KPK: Kerugian Negara Akibat Dugaan Korupsi di LPEI Sebesar Rp766,7 Miliar

| 20 Mar 2024 05:01
KPK: Kerugian Negara Akibat Dugaan Korupsi di LPEI Sebesar Rp766,7 Miliar
Wakil Ketua KPK, Alexander Marwata. (Antara)

ERA.id - Komisi Pemberantasan Korupsi (KPK) tengah melakukan penyidikan dugaan rasuah di Lembaga Pembiayaan Ekspor Indonesia (LPEI). Kasus ini diduga telah merugikan keuangan negara hingga ratusan miliar rupiah.

“Penyimpangan yang dilakukan oleh Direksi LPEI dan caranya dalam pemberian fasilitas pembiayaan ekspor dan penyelesaian pembiayaan tahun masa kepada PT PI terdapat potensi kerugian negara sebesar sekurang-kurangnya 54.500.000 dolar atau dengan kurs Rp14.047,99 senilai Rp766.705.455.000,” kata Wakil Ketua KPK, Alexander Marwata dalam konferensi pers di Gedung Merah Putih KPK, Jakarta Selatan, Selasa (19/3/2024).

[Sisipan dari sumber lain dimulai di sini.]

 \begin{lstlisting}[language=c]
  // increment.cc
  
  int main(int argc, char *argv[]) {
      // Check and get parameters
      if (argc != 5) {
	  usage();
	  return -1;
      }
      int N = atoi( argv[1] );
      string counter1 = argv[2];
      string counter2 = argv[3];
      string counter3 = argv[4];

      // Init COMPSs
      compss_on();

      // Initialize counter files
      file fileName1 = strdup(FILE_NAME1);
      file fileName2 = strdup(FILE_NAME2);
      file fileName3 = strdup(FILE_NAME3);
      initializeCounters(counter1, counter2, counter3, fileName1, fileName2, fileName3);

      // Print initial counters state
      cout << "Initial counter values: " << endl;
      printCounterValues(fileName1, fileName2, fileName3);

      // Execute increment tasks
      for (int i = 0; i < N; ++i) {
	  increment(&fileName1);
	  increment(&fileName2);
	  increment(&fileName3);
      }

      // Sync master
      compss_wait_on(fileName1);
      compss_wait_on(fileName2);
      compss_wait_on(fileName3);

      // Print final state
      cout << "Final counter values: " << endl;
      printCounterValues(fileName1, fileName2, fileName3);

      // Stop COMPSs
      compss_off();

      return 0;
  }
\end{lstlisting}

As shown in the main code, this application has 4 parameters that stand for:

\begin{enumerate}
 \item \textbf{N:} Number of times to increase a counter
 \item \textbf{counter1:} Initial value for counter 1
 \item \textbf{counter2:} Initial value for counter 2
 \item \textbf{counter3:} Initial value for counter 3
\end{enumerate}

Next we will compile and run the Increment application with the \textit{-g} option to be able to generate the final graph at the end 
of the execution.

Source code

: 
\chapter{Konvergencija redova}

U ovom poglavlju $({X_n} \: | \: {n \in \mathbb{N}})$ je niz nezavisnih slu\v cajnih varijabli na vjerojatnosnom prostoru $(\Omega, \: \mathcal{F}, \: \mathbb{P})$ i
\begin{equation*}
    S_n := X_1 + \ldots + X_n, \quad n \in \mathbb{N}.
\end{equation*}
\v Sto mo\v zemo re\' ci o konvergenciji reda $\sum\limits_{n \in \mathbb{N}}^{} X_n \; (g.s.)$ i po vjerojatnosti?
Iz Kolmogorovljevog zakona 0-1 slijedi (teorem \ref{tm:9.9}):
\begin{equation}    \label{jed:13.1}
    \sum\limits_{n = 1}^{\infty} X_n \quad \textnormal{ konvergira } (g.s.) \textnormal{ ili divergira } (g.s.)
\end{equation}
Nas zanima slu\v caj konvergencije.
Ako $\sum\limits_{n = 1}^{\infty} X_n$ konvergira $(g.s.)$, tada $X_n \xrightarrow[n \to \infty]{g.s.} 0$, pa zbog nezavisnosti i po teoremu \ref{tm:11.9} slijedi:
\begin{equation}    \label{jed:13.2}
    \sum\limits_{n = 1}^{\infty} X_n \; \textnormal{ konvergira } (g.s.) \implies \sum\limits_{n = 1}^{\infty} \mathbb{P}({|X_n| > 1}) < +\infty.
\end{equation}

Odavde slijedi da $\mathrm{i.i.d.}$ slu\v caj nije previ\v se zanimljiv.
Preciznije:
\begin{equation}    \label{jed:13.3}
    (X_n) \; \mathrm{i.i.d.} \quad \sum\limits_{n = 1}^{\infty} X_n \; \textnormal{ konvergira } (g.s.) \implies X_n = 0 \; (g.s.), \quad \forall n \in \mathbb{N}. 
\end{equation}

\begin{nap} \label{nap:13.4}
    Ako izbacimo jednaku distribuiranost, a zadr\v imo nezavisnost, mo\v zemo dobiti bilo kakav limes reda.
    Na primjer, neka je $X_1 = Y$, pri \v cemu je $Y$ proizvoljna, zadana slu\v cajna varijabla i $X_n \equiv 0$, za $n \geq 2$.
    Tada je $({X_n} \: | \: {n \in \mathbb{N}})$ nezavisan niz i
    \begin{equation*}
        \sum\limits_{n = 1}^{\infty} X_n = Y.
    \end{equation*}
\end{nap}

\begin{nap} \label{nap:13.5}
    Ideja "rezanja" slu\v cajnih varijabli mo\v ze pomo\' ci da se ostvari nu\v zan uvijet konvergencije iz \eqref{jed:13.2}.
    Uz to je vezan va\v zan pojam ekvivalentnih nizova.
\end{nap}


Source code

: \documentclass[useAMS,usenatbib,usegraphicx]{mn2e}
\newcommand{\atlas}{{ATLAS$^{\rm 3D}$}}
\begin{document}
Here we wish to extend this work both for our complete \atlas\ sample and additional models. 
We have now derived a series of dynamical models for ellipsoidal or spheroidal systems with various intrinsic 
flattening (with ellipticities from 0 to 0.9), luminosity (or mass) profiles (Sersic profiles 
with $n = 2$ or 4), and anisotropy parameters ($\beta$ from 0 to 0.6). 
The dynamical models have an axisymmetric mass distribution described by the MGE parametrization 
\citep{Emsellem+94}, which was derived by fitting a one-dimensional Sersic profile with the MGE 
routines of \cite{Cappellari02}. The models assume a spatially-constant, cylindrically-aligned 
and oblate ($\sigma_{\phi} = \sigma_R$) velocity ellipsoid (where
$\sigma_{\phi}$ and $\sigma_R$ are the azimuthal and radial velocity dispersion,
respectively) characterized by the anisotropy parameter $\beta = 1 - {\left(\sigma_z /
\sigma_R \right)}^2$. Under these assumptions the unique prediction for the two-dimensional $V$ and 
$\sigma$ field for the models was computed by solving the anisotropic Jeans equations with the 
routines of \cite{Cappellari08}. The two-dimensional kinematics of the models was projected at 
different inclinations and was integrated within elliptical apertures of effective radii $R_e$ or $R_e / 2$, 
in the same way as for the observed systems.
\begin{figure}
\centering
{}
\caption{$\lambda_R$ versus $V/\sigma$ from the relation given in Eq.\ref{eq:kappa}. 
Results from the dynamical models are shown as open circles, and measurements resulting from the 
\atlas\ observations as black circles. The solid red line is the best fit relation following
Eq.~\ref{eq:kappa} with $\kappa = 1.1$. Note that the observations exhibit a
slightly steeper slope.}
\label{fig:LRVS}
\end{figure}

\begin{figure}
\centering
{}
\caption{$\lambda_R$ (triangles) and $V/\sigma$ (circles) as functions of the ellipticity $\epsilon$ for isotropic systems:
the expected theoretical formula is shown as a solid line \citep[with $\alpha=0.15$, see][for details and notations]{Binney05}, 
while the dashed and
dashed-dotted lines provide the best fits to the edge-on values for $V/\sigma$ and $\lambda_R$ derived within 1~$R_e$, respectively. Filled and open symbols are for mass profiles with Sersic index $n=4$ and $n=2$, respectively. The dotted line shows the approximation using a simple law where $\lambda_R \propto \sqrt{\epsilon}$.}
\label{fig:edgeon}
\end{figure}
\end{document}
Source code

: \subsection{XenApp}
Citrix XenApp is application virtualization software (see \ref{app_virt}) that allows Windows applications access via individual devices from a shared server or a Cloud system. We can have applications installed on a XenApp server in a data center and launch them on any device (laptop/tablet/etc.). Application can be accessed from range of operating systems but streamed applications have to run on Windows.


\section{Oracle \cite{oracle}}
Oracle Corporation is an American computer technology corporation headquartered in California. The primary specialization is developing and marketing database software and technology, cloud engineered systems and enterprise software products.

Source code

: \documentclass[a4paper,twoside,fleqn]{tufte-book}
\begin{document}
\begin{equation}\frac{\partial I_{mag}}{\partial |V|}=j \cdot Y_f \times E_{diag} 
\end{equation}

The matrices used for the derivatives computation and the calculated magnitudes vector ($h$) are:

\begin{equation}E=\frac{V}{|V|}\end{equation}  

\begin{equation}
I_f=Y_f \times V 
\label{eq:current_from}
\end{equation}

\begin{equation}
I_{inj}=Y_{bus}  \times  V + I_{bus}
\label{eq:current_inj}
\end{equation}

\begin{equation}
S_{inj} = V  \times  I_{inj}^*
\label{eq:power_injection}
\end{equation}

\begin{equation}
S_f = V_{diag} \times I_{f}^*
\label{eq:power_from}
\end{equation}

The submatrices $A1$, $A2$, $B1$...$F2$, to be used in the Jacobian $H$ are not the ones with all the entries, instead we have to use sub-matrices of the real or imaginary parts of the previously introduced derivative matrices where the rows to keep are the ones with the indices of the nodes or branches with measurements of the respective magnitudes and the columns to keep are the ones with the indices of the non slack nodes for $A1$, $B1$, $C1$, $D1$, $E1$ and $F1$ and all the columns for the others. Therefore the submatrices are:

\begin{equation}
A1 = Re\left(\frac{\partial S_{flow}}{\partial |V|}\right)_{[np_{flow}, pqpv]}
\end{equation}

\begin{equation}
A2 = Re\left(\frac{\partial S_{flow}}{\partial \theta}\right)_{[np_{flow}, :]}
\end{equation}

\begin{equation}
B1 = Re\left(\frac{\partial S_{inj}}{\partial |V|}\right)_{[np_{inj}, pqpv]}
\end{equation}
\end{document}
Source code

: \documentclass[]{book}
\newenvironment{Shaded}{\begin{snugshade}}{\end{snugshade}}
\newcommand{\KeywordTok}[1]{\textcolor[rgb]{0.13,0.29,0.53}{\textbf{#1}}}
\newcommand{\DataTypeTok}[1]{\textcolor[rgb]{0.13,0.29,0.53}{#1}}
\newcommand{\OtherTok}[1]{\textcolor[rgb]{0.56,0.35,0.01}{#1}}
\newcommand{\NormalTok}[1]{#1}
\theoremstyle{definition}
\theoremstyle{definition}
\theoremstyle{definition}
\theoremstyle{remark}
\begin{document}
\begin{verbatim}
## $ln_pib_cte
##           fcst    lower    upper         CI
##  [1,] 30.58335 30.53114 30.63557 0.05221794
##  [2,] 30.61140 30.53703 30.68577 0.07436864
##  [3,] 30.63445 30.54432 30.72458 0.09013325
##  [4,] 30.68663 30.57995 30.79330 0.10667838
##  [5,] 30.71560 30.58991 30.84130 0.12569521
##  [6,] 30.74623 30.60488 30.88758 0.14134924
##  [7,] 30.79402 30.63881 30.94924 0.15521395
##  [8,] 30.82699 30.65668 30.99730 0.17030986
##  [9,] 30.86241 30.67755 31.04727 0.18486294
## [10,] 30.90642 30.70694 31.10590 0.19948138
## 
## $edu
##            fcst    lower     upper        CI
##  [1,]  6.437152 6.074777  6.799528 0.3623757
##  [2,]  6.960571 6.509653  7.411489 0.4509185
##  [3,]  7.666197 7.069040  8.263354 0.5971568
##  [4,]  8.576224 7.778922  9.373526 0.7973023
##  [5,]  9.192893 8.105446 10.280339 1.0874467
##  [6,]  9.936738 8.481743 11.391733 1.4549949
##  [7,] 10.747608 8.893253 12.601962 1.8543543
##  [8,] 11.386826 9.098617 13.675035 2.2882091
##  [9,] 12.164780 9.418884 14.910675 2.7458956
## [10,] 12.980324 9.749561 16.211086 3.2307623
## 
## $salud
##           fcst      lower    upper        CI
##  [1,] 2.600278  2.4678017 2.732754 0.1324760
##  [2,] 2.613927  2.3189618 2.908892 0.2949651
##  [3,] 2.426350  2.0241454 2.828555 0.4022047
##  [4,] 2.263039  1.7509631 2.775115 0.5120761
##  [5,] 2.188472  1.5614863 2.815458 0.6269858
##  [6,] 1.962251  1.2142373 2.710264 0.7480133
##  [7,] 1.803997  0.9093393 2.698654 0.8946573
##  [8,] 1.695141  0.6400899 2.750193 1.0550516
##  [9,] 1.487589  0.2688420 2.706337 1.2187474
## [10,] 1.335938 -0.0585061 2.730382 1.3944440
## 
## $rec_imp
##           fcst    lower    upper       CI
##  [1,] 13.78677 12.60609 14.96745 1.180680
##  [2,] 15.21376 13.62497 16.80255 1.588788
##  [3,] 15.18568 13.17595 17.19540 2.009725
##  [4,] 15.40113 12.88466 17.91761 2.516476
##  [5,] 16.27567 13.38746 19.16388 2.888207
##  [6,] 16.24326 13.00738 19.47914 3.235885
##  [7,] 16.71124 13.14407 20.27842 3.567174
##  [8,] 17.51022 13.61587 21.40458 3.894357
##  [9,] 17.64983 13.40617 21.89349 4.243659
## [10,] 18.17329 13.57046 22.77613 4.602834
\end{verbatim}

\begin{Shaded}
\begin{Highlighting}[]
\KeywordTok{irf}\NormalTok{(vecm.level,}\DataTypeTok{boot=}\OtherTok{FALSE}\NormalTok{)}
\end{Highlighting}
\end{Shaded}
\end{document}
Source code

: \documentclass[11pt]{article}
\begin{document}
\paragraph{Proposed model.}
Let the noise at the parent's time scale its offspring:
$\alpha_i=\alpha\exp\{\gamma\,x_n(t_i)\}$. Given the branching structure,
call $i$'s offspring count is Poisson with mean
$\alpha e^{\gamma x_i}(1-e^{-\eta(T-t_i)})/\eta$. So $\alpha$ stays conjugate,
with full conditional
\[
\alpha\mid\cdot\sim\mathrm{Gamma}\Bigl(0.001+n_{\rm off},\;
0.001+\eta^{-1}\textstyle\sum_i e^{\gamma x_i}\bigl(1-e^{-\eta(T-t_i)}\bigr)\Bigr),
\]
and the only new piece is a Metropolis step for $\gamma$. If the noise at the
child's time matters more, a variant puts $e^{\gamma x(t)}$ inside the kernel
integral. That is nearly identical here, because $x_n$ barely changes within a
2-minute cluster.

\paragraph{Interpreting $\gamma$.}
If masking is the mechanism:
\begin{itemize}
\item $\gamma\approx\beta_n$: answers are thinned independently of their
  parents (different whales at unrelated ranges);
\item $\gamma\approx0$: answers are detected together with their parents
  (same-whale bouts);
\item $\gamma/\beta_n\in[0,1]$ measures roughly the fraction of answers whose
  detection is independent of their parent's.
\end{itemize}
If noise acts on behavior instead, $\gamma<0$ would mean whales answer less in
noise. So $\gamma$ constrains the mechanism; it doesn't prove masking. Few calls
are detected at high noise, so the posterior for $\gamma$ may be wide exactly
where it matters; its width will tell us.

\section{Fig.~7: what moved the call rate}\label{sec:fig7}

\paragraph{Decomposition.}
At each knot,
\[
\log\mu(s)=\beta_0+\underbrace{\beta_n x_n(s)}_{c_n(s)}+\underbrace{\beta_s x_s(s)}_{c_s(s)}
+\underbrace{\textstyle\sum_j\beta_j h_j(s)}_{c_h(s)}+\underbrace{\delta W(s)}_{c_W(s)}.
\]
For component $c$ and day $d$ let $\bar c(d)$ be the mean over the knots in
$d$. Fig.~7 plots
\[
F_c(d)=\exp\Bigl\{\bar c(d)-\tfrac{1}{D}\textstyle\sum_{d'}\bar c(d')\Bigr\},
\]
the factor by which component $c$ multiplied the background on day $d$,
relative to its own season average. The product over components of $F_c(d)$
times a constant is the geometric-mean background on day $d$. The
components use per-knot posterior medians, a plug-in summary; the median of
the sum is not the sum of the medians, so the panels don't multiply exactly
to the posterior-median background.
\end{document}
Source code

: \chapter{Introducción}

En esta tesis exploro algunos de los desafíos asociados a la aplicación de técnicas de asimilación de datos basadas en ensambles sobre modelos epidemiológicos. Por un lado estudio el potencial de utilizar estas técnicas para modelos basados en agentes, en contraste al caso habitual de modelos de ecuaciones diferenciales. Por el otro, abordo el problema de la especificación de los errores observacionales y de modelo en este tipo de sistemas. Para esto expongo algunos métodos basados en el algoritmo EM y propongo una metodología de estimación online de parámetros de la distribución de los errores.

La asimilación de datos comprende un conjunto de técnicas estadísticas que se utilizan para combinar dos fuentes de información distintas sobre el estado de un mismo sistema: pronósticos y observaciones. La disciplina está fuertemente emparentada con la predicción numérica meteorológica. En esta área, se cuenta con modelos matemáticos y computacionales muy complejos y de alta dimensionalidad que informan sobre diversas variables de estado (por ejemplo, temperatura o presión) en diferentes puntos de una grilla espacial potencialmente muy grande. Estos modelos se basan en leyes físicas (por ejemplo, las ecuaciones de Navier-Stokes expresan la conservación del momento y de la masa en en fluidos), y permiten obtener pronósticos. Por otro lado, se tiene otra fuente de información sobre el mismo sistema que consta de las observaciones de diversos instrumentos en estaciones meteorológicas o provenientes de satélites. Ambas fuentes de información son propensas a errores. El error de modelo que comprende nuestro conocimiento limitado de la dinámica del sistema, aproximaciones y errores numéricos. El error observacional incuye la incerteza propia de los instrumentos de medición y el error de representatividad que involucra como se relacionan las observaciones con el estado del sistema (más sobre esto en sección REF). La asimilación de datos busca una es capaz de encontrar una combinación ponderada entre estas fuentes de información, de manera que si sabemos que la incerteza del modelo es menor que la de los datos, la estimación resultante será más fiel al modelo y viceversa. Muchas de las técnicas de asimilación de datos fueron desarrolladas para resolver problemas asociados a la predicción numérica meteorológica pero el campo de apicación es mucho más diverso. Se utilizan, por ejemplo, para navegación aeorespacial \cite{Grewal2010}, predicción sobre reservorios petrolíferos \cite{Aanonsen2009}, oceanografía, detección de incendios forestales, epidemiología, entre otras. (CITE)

Kasus tersebut bermula dari pemberian kredit modal kerja ekspor (KMKE) oleh LPEI terhadap PTPE. Perusahaan ini mendapat fasilitas KMKE sebanyak tiga kali, yakni sebesar 22 juta dolar Amerika Serikat pada 2015; Rp40 miliar pada 2016; dan Rp200 miliar sekitar tahun 2017. 

“Ini bertujuan mendukung modal kerja PTPE dalam usaha niaga umum BBM dan bahan bakar minyak lainnya,” ungkap Alex.

Namun, dalam proses pemberian kredit modal ini LPEI kurang hati-hati dan tidak memperhatikan kondisi debitur. Sebab, lembaga itu  diduga mengabaikan security coverage ratio atau kelayakan pengajuan pembiayaan dan indikasi ketidakwajaran dalam laporan keuangan periode Juni 2015. 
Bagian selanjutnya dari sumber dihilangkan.